Suppose I have a transitive model $M$ of $ZFC$, and - in $M$ - $U$ is a measure on $\kappa$. Then the transitive collapse of the ultrapower of $M$ along $U$ is an inner model, $N\subset M$.
My question is:
Can we ever have $M$ be a generic extension of $N$ (either by set or class forcing in $M$)?
As mentioned above, I am almost certain the answer is "no", even if $M$ has loads of large cardinals, but I don't see how to prove this.
EDIT: Douglas Ulrich answered the question for set forcing; I've asked the class forcing version as a separate question.
A small observation:
Say (inside a model $W$) a cardinal $\mu$ is
potentially measurable if $\mu$ is measurable in some forcing extension; and
reversibly measurable if $\mu$ is measurable, and $W$ is a forcing extension of the transitive collapse of the ultrapower of $W$ by a measure on $\mu$ (that is, if $\mu$ is as above).
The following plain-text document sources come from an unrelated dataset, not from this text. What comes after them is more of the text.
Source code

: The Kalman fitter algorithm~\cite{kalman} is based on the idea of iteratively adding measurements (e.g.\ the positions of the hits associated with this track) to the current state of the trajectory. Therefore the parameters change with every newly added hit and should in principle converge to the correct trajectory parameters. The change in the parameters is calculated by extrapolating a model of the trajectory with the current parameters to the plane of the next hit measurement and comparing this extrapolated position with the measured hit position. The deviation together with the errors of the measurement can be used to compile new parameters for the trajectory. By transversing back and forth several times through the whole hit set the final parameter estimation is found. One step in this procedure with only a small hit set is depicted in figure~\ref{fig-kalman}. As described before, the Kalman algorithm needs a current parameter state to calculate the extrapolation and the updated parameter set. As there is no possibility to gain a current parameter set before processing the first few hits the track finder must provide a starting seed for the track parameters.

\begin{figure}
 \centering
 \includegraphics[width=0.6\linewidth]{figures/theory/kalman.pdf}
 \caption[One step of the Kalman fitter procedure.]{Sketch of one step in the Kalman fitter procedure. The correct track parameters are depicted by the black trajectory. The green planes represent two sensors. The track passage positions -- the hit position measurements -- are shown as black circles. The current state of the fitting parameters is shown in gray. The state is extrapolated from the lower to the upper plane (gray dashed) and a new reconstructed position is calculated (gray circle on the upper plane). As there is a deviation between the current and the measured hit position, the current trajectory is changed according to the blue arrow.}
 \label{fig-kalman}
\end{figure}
Then suppose we had such an $M, N, U, \kappa$, with $j$ the elementary embedding. Then $N$ satisfies "There is a potential measurable below $j(\kappa)$," so - pulling back along $j$ - $M$ satisfies "There is a potential measurable below $\kappa$." This shows that - in $M$ - the least potentially measurable is strictly less than the least reversibly measurable (otherwise we get a descending chain of measurable cardinals).
Now, it feels plausible to me that there's a clever trick that can be done here to outright build a descending sequence of reversibly measurables from a single reversibly measurable; but I don't see it.